*PROBLEM REQUIREMENTS*
Could you please retype all of the records exactly, skipping any pictures?

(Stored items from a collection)
========
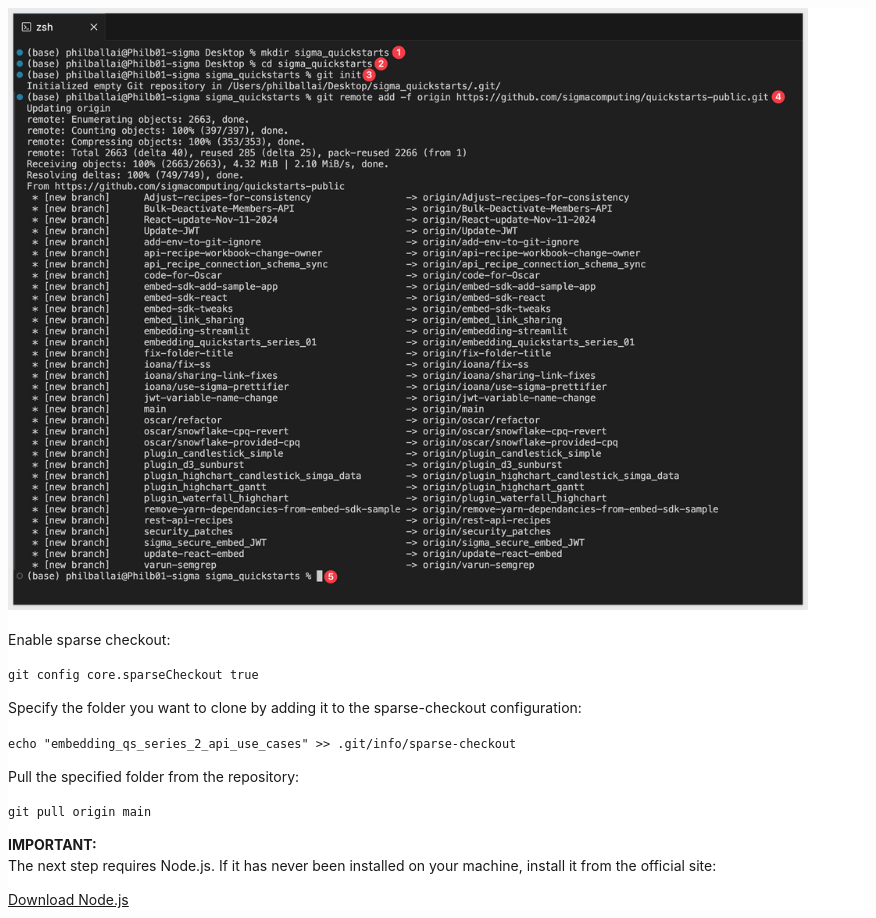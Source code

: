 <img src="assets/jwt7.png" width="800"/>

Enable sparse checkout:
```code
git config core.sparseCheckout true
```

Specify the folder you want to clone by adding it to the sparse-checkout configuration:
```code
echo "embedding_qs_series_2_api_use_cases" >> .git/info/sparse-checkout
```

Pull the specified folder from the repository:
```code
git pull origin main
```
<aside class="positive">
<strong>IMPORTANT:</strong><br> The next step requires Node.js. If it has never been installed on your machine, install it from the official site:

[Download Node.js](https://nodejs.org/)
========
*TASK ANSWER*
Source code

: <img src="assets/jwt7.png" width="800"/>

Enable sparse checkout:
```code
git config core.sparseCheckout true
```

Specify the folder you want to clone by adding it to the sparse-checkout configuration:
```code
echo "embedding_qs_series_2_api_use_cases" >> .git/info/sparse-checkout
```

Pull the specified folder from the repository:
```code
git pull origin main
```
<aside class="positive">
<strong>IMPORTANT:</strong><br> The next step requires Node.js. If it has never been installed on your machine, install it from the official site:

[Download Node.js](https://nodejs.org/)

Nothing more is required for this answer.